AIKEN, S.C. – EM workers at the Savannah River Site recently cleared a path to move bundled spent nuclear fuel assemblies vertically instead of horizontally, a change to increase the efficiency of this process by 25 percent.
Employees from Savannah River Nuclear Solutions (SRNS), the site’s management and operations contractor, relocated storage racks no longer in use to create the path. That allowed them to move an interim bucket storage closer to the location where spent nuclear fuel casks are unloaded at the site’s L Area Basin Disassembly Basin. Bucket storage is used to unload fuel from the casks and store it for eventual processing. This storage method allows casks to be removed from the basin quickly, saving time and money.
“The basin travel path modifications will allow our operators to be dressed out in their personal protection equipment for shorter durations, reducing the potential for heat stress. It also saves half a shift worth of work for each cask processed, leading to a 25-percent efficiency gain,” DOE-Savannah River Nuclear Materials Manager Maxcine Maxted said. “This will ultimately save DOE money from more efficient operations and ensure our ability to meet our commitments.”
The casks arrive at the basin from off-site foreign and domestic research reactors via truck and are unloaded within an underwater pit in the transfer bay. Crews bundle the fuel assemblies and move them through the basin to storage locations. The fuel returns to the transfer bay before it is shipped by rail to the site’s H Canyon to be processed into a low enriched uranium solution, which can be used to create fuel for commercial nuclear reactors.
“All fuel loading and unloading happens in the transfer bay, so it really becomes a choke point for our work,” SRNS L Area Facility Manager Lakela Lofton said. “We have to carefully plan when we receive incoming shipments around shipments to H Canyon for processing. To address this issue, L Area management organized a continuous improvement event involving some of the best minds in our organization to come up with a way to accelerate and increase availability of our transfer bay.”
Workers turn the fuel bundles horizontally to move them to the transfer bay for loading into a 70-ton cask for shipment to H Canyon.
“Turning the fuel bundle horizontally while keeping it under water is time consuming and precarious work,” Lofton said. “Specialized tools are used to slowly lift the bottom end of the fuel bundle by operators standing on platforms above.”

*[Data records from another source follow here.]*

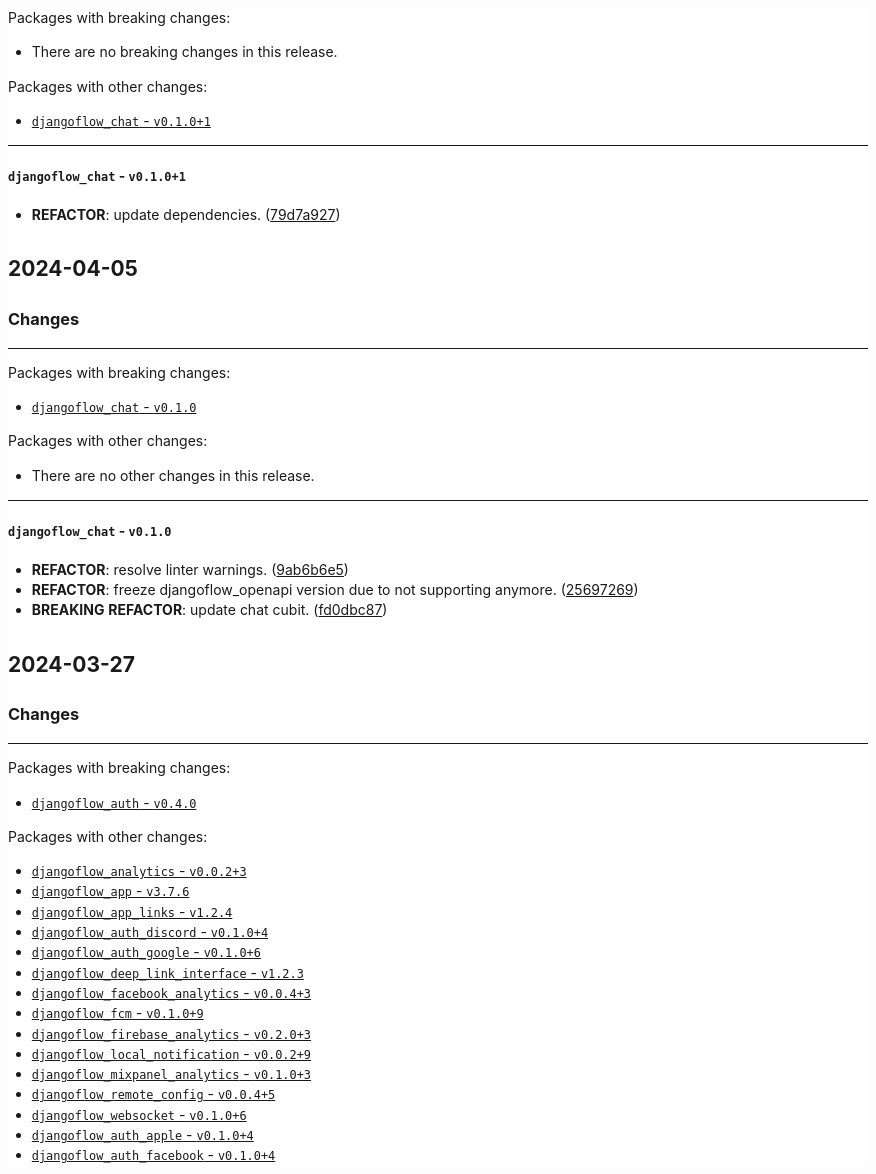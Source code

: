 
Packages with breaking changes:

 - There are no breaking changes in this release.

Packages with other changes:

 - [`djangoflow_chat` - `v0.1.0+1`](#djangoflow_chat---v0101)

---

#### `djangoflow_chat` - `v0.1.0+1`

 - **REFACTOR**: update dependencies. ([79d7a927](https://github.com/djangoflow/flutter-djangoflow/commit/79d7a927901ebb738dc40e7b61addda682b0aa5e))


## 2024-04-05

### Changes

---

Packages with breaking changes:

 - [`djangoflow_chat` - `v0.1.0`](#djangoflow_chat---v010)

Packages with other changes:

 - There are no other changes in this release.

---

#### `djangoflow_chat` - `v0.1.0`

 - **REFACTOR**: resolve linter warnings. ([9ab6b6e5](https://github.com/djangoflow/flutter-djangoflow/commit/9ab6b6e5e700de585393939f3afd1cb2527f9d39))
 - **REFACTOR**: freeze djangoflow_openapi version due to not supporting anymore. ([25697269](https://github.com/djangoflow/flutter-djangoflow/commit/2569726978588c1c41201fcd38065ff0ff110eb9))
 - **BREAKING** **REFACTOR**: update chat cubit. ([fd0dbc87](https://github.com/djangoflow/flutter-djangoflow/commit/fd0dbc87d1bb82f7da868ff379a26fc8037dfa0d))


## 2024-03-27

### Changes

---

Packages with breaking changes:

 - [`djangoflow_auth` - `v0.4.0`](#djangoflow_auth---v040)

Packages with other changes:

 - [`djangoflow_analytics` - `v0.0.2+3`](#djangoflow_analytics---v0023)
 - [`djangoflow_app` - `v3.7.6`](#djangoflow_app---v376)
 - [`djangoflow_app_links` - `v1.2.4`](#djangoflow_app_links---v124)
 - [`djangoflow_auth_discord` - `v0.1.0+4`](#djangoflow_auth_discord---v0104)
 - [`djangoflow_auth_google` - `v0.1.0+6`](#djangoflow_auth_google---v0106)
 - [`djangoflow_deep_link_interface` - `v1.2.3`](#djangoflow_deep_link_interface---v123)
 - [`djangoflow_facebook_analytics` - `v0.0.4+3`](#djangoflow_facebook_analytics---v0043)
 - [`djangoflow_fcm` - `v0.1.0+9`](#djangoflow_fcm---v0109)
 - [`djangoflow_firebase_analytics` - `v0.2.0+3`](#djangoflow_firebase_analytics---v0203)
 - [`djangoflow_local_notification` - `v0.0.2+9`](#djangoflow_local_notification---v0029)
 - [`djangoflow_mixpanel_analytics` - `v0.1.0+3`](#djangoflow_mixpanel_analytics---v0103)
 - [`djangoflow_remote_config` - `v0.0.4+5`](#djangoflow_remote_config---v0045)
 - [`djangoflow_websocket` - `v0.1.0+6`](#djangoflow_websocket---v0106)
 - [`djangoflow_auth_apple` - `v0.1.0+4`](#djangoflow_auth_apple---v0104)
 - [`djangoflow_auth_facebook` - `v0.1.0+4`](#djangoflow_auth_facebook---v0104)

The SRNS team recognized that keeping the 11.5-foot-tall fuel bundles vertical in transit would save time and effort. However, the team needed to ensure appropriate space between the bundles and adequate water depth for radiation shielding to protect workers.
“The primary concern was that if the vertical fuel bundle inadvertently fell while transferring, it would have the potential of interacting with other fuel,” Lofton said.
The team moved the unused storage racks to ensure that if a fuel bundle fell, it would only interact with empty racks.
“We expect to be able to start moving fuel vertically early in 2020, which will allow us to process fuel more efficiently,” Lofton said.